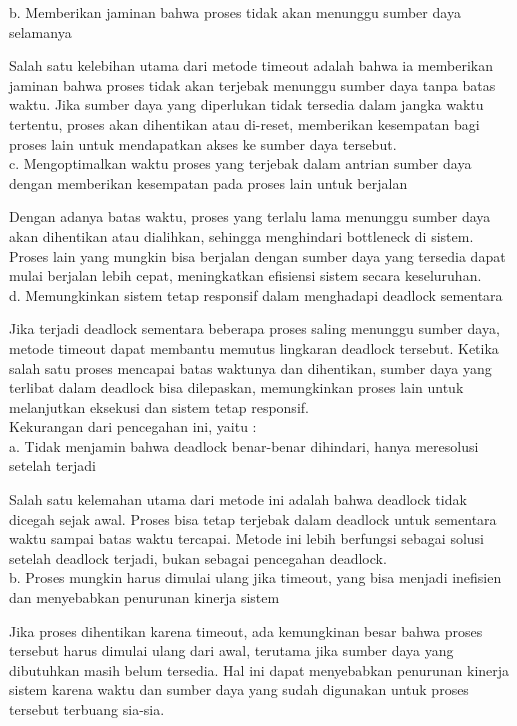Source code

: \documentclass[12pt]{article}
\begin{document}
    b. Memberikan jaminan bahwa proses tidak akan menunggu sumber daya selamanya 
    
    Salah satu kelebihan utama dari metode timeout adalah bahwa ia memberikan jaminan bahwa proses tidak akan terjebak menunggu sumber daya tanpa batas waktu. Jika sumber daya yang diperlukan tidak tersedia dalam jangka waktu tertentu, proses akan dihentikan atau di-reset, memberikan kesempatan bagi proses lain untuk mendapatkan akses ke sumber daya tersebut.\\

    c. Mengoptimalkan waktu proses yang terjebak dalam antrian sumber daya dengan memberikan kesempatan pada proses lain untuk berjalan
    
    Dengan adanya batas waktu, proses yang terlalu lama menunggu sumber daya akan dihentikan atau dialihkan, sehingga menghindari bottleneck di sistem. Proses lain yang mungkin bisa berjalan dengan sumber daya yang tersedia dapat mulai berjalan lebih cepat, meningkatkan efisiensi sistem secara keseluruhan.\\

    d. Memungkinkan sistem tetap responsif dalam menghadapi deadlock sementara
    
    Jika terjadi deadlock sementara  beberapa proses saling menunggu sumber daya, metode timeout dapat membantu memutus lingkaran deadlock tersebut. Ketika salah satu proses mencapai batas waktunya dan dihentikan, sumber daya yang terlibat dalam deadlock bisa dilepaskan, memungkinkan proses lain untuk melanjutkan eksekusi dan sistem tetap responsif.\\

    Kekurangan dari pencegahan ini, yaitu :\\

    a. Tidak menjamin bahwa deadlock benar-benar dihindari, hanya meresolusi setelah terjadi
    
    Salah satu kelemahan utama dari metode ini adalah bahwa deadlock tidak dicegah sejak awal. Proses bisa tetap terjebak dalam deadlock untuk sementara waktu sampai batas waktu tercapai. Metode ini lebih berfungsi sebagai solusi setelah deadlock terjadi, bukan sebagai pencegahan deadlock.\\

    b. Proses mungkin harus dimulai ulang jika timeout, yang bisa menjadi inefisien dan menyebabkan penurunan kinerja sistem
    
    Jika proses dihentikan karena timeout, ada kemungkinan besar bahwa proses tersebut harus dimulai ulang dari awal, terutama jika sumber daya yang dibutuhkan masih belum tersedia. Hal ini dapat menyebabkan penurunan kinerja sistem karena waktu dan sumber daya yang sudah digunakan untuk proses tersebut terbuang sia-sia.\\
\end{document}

------------------------------

*The problem*
Return, word for word, every line from the line with "b. Proses mungkin" to the final line of the data.

*Response box*
    b. Proses mungkin harus dimulai ulang jika timeout, yang bisa menjadi inefisien dan menyebabkan penurunan kinerja sistem
    
    Jika proses dihentikan karena timeout, ada kemungkinan besar bahwa proses tersebut harus dimulai ulang dari awal, terutama jika sumber daya yang dibutuhkan masih belum tersedia. Hal ini dapat menyebabkan penurunan kinerja sistem karena waktu dan sumber daya yang sudah digunakan untuk proses tersebut terbuang sia-sia.\\
\end{document}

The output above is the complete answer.